Supreme Court, Kings Special Term
Nov 1, 1917
101 Misc. 474 (N.Y. Sup. Ct. 1917)

Opinion

November, 1917.

Merle I. St. John, for plaintiffs.

William D. McNulty, for defendants Hoag and George C. Vreeland, individually and as executors.

George R. Brennan, for defendant Jacob R. Decker, and guardian ad litem for infant defendants.

Griggs, Baldwin Baldwin (Martin Conboy of counsel), for defendant Frederick N. Vreeland, as executor, etc., and others.

Edmund A. Statler, for defendant North New Jersey Baptist Association.


This is an action for the partition of real property. The complaint was dismissed on the first trial, but on appeal to the Court of Appeals from a judgment of the Appellate Division, affirming the dismissal, the judgment was reversed and a new trial ordered. The real property in question was part of the estate of Conrad Vreeland, deceased, who died a resident of New Jersey, possessed of personal property and seized of real property in New York and New Jersey. He left a will by which, with slight exceptions, he gave all his property to his executors in trust to receive the income and pay it over to the North New Jersey Baptist Association for certain purposes. It was held by the Court of Appeals in substance that this disposition was within section 17 of the Decedent Estate Law forbidding a person having a husband, wife, child or parent from giving more than one-half of his or her estate to charitable, religious or educational institutions; that the whole estate wherever situated must be taken into account in determining how much of the real property in New York the testator was authorized to give to the North New Jersey Baptist Association, and that if, under the law of New Jersey, the association was entitled to receive the personal property and the real property situated in that state, which exceeded in value the real property in New York, then the New York property passed to the heirs. There was uncontradicted testimony at the trial that under the law of New Jersey there was no limitation upon the right of the association to take the New Jersey real property and personal property. It follows, therefore, that the real property in New York descends to the heirs, and that this action is therefore properly brought. Counsel for the executors of the will of Conrad Vreeland has submitted no brief, and so I do not know whether he desires to contest this point. But under the decision of the Court of Appeals there appears to be no escape from the conclusion reached. The fact that no income had actually been paid to the association is unimportant. The New Jersey real property alone exceeded in value the New York real property.

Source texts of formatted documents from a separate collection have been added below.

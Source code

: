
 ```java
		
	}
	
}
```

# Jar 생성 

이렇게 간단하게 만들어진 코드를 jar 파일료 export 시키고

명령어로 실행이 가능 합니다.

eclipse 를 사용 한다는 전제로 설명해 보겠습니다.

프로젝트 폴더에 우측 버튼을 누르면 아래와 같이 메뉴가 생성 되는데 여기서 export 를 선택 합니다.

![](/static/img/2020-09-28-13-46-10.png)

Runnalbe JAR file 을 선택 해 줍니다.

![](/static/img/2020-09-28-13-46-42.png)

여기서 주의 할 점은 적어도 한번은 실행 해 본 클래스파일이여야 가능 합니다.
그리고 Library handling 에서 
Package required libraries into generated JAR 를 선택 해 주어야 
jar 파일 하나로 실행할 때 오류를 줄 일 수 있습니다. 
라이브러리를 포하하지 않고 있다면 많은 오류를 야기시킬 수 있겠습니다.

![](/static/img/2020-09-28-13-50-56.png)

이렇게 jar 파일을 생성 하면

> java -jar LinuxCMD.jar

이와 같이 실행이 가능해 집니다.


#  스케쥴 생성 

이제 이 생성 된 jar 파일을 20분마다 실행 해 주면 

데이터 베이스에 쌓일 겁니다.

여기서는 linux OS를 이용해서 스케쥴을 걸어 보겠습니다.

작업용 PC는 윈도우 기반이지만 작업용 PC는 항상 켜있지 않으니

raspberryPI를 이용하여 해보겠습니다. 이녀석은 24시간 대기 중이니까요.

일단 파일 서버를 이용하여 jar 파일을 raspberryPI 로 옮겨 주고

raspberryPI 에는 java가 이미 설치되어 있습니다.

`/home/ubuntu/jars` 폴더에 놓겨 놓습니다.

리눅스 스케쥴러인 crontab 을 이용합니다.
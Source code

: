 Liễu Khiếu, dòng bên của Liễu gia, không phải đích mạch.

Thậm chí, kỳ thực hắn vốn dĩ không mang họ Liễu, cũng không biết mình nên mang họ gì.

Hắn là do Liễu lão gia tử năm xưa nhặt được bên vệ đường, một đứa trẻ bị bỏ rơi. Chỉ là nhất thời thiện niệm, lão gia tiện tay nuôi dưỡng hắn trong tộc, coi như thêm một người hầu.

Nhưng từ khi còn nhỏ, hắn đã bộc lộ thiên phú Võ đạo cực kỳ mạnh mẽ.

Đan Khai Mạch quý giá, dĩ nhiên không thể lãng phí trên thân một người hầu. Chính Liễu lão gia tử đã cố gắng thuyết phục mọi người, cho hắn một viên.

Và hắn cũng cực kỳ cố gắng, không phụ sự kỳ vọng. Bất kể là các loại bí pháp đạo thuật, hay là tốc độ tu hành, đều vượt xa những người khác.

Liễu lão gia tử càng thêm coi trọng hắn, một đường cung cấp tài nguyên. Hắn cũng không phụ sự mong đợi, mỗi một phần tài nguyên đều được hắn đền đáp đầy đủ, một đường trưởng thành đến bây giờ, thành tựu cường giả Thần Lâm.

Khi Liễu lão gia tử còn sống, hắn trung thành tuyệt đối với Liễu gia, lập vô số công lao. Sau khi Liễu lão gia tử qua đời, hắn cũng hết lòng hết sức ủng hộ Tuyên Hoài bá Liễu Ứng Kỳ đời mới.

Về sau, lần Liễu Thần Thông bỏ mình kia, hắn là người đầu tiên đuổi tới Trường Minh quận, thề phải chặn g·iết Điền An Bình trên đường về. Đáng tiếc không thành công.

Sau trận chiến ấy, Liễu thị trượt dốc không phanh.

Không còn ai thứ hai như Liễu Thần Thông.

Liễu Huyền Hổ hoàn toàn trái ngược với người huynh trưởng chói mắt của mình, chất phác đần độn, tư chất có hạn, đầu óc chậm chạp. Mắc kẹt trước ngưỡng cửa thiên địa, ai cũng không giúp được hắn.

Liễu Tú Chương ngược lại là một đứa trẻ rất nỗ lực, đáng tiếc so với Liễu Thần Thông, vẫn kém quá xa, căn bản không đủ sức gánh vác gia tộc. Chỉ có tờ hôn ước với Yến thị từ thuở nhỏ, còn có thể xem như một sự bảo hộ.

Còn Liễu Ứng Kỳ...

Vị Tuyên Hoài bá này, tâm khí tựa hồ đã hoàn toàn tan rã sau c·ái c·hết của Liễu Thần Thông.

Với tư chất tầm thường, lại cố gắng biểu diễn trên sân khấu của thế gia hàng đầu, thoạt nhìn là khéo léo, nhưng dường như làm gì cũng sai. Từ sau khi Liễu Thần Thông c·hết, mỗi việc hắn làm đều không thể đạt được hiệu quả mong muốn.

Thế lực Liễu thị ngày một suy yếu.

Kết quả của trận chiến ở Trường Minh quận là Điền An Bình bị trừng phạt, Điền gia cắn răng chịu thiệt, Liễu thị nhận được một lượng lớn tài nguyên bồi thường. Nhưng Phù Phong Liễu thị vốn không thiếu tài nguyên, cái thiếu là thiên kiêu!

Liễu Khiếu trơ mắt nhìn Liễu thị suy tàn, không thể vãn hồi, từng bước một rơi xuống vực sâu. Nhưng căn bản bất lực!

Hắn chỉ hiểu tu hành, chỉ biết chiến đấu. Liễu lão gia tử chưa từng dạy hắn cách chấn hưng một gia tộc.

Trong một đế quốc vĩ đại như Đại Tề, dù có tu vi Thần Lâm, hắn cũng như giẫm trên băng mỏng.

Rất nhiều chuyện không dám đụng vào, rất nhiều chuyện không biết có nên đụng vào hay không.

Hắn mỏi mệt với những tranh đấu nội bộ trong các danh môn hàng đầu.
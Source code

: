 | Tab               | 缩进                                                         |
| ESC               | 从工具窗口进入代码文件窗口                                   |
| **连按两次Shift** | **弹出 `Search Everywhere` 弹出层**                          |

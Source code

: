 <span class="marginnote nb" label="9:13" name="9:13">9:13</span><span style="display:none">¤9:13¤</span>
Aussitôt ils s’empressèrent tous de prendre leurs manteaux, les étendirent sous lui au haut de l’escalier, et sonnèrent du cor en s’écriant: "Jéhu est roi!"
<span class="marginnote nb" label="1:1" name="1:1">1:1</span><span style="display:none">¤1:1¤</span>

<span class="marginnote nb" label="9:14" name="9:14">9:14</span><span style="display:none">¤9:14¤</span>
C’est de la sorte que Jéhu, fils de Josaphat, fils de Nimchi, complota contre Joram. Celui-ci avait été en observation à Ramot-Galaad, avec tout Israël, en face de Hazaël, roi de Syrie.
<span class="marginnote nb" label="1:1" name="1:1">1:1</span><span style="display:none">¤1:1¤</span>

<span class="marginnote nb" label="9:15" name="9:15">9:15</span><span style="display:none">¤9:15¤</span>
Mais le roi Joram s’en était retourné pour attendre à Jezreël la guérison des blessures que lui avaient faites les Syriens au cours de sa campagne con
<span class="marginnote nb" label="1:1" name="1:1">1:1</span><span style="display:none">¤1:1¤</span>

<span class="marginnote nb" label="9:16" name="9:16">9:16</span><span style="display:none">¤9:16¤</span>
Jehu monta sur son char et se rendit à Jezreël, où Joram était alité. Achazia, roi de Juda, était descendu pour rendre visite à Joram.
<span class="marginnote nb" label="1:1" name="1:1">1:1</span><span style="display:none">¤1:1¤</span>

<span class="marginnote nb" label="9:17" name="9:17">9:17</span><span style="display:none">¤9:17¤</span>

The next question which requires consideration is as to the construction of the will of Thomas B. Vreeland. He was a brother of Conrad Vreeland and was living at the latter's decease, but has since died. Prior to the death of Conrad, Thomas made a will in which, in substance, he provided as follows: After giving direction as to his funeral expenses, debts and burial plot, he directed that his friend Russell B. Zabriskie select himself a home, not to exceed $3,500 in cost, and that his executor see that Russell B. Zabriskie be granted a "warranteed" deed thereof and that "the said home be paid for out of the proceeds of my estate." A similar clause for the benefit of Ernest C. Zabriskie follows: Then follow some monetary legacies, among them one of $1,000 to Lydia L. Vreeland, and other provisions not material, and finally this clause: " Ninth. I direct that if after all my just debts and funeral expenses are paid it is found that there is not a sufficient amount remaining to pay in full the sums to the persons herein mentioned, then said persons are to receive the sums in proportion to the amounts set opposite their names, and providing there is a remainder after all just debts and persons have been fully satisfied, as heretofore named, then said remainder is to be divided pro rata among Russell B. Zabriskie, Ernest C. Zabriskie and Lydia L. Vreeland." Frederick N. Vreeland is appointed sole executor. About ten months after Conrad's death Thomas executed a codicil to his will, "which will," he says in the preamble, "I do ratify and confirm, and the purpose of this codicil is to more plainly explain the third and fourth clauses of my said will. In the two clauses aforesaid I have empowered my executor therein named to pay to Russell and Ernest Zabriskie the sum of $3,500 each for the purchase of a home. I do ratify and confirm the same and make these payments a charge upon my estate and do authorize and direct my executor therein named to pay out the sum so mentioned."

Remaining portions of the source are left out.